Well, I wouldn’t say a “scam,” exactly, but I’d certainly agree a business that puts profit above people is not the sort of business that deserves my business (Looking at YOU, healthcare!), if I want that perception to change.

—Patrick
*sometimes “all the shareholders” just means the three funds that hold all their stock, but that just means the profit motive is now twice removed.
 
https://en.wikipedia.org/wiki/Fiduciary

aka: Fiduciary responsibility, or Fiduciary Duty. The only reason to have "good" behavior is if reputation drives more business and money to you. Otherwise, fuck it. Anything else you're told about corporations is an outright lie IMO. It's all a means to an end, or else they aren't doing their job.
 

figmentPez

Staff member
Well, I wouldn’t say a “scam,” exactly, but I’d certainly agree a business that puts profit above people is not the sort of business that deserves my business (Looking at YOU, healthcare!), if I want that perception to change.
If someone knowingly takes advantage of someone (i.e. They intentionally conduct what they know to be an unfair exchange of goods and or services), that's a scam. Scam: to swindle, cheat, defraud, to obtain by deceit. Put it however you want, if someone knows that they are unfairly taking advantage of someone else, they are a crook.
 

figmentPez

Staff member
https://en.wikipedia.org/wiki/Fiduciary

aka: Fiduciary responsibility, or Fiduciary Duty. The only reason to have "good" behavior is if reputation drives more business and money to you. Otherwise, fuck it. Anything else you're told about corporations is an outright lie IMO. It's all a means to an end, or else they aren't doing their job.
While this may be standard practice, I'm talking about ethics and morality, not legality. There are many things which are legal, but that still grossly violate ethics and morality.

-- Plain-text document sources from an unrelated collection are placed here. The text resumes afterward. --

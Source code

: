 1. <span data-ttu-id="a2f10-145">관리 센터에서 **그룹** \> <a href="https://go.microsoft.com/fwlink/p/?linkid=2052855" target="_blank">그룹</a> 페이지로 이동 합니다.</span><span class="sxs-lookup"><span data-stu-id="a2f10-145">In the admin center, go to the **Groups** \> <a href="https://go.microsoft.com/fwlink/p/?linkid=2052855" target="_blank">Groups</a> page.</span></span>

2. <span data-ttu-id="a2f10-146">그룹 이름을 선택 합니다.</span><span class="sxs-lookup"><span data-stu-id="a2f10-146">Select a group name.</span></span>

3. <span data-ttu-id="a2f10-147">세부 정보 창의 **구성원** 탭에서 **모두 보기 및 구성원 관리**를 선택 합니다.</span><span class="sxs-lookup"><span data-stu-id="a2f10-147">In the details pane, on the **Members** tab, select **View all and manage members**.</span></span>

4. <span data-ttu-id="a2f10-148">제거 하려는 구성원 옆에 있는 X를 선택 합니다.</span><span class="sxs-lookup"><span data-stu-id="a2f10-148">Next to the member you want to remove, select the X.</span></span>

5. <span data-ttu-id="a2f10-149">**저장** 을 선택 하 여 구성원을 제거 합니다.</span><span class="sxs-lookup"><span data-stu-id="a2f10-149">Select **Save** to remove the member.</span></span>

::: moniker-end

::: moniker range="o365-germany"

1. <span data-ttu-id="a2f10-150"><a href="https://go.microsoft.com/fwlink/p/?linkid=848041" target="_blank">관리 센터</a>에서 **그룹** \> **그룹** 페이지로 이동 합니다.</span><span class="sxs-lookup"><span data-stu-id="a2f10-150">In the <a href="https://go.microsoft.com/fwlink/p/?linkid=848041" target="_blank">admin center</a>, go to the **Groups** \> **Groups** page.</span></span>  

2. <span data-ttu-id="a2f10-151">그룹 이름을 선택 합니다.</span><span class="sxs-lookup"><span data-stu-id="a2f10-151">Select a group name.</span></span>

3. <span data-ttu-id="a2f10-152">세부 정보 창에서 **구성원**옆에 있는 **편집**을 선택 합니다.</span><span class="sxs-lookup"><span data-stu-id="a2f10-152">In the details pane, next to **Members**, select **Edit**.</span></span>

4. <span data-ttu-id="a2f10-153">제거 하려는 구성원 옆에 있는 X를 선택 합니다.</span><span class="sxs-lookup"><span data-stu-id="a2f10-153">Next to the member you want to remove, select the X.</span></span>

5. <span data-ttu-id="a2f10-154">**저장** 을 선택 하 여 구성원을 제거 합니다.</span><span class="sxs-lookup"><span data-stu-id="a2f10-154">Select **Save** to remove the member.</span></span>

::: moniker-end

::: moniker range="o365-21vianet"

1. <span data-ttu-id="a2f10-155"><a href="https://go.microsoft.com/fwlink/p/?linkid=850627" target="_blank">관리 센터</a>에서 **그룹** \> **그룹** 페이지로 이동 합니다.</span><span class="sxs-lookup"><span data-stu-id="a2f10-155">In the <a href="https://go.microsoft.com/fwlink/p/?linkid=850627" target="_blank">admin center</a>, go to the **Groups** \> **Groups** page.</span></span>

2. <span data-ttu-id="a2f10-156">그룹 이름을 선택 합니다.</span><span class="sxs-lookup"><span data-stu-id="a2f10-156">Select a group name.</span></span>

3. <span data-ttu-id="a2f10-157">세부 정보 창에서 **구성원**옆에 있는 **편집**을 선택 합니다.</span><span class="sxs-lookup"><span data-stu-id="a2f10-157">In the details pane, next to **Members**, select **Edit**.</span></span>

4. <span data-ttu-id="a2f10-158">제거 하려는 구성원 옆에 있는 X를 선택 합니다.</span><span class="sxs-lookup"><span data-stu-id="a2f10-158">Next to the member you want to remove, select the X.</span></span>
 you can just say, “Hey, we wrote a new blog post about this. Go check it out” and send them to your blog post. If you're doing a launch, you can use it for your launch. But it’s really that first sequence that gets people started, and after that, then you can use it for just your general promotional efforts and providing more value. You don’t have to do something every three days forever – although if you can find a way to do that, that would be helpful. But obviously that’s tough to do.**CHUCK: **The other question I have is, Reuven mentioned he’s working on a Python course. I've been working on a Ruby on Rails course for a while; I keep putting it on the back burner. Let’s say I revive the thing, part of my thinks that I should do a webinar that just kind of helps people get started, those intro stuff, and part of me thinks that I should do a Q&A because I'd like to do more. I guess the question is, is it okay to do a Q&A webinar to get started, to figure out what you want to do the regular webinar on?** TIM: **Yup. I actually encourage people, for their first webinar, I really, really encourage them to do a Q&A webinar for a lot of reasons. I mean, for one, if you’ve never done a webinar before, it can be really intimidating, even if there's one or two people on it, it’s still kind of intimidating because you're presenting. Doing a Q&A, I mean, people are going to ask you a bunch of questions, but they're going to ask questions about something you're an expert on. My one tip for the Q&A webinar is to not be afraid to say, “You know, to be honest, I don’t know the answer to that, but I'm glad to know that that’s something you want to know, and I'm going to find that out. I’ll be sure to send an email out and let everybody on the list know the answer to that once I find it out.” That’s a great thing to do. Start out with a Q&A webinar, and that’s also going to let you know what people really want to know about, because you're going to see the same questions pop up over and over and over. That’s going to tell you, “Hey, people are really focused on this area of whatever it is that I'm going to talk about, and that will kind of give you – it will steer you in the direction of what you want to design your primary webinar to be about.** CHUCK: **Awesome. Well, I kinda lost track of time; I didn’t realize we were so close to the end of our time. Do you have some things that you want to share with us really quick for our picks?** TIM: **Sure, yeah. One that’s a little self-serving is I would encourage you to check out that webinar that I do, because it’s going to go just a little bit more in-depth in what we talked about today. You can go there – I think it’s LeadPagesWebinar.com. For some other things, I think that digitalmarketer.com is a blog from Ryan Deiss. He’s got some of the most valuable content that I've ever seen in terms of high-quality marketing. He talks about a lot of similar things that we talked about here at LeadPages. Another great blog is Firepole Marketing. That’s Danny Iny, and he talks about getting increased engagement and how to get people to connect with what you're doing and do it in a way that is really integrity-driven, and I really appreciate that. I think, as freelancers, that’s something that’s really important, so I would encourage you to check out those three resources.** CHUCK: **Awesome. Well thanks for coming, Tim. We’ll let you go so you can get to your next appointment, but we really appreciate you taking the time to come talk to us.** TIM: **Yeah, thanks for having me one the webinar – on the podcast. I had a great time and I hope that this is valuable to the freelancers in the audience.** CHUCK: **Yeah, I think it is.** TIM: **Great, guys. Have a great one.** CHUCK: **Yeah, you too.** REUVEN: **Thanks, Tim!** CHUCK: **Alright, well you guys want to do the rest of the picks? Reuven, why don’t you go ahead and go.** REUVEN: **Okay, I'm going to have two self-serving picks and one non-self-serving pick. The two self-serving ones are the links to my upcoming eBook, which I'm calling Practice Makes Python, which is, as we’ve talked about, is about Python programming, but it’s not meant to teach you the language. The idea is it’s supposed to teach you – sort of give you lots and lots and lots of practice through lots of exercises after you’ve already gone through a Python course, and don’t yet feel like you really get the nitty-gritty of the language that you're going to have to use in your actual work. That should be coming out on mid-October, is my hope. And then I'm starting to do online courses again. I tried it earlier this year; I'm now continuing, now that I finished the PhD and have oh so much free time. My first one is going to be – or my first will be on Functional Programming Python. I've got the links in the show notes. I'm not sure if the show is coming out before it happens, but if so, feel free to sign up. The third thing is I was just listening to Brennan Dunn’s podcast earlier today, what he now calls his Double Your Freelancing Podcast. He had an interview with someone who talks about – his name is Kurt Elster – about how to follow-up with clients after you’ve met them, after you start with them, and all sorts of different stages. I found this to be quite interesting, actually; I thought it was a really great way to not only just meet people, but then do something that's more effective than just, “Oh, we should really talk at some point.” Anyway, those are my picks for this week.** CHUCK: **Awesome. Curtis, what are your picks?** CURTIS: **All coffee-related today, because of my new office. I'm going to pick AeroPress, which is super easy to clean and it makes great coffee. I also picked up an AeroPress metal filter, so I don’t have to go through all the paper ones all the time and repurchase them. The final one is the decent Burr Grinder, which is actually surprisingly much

Secondly, as you've stated it, such an idea of fiduciary duty would compel people to break the law to fulfill "fiduciary duty". It's an absurd notion that businesses should exist for the sole purpose of making as much money as possible, above and beyond all other interests. It's quite arguable that most businesses do pursue money to that absurd degree, but that's because most people have bought into the idea that such is the ideal form of business. Not only do I challenge that notion, but I firmly reject it, morally and ethically. It should never be accepted, it should never be repeated, and any suggestion that is is inevitable should be shouted down with all the fervor the human race can muster. We are not doomed to be thieves, and we cannot allow ourselves to resign ourselves to institutionalized greed.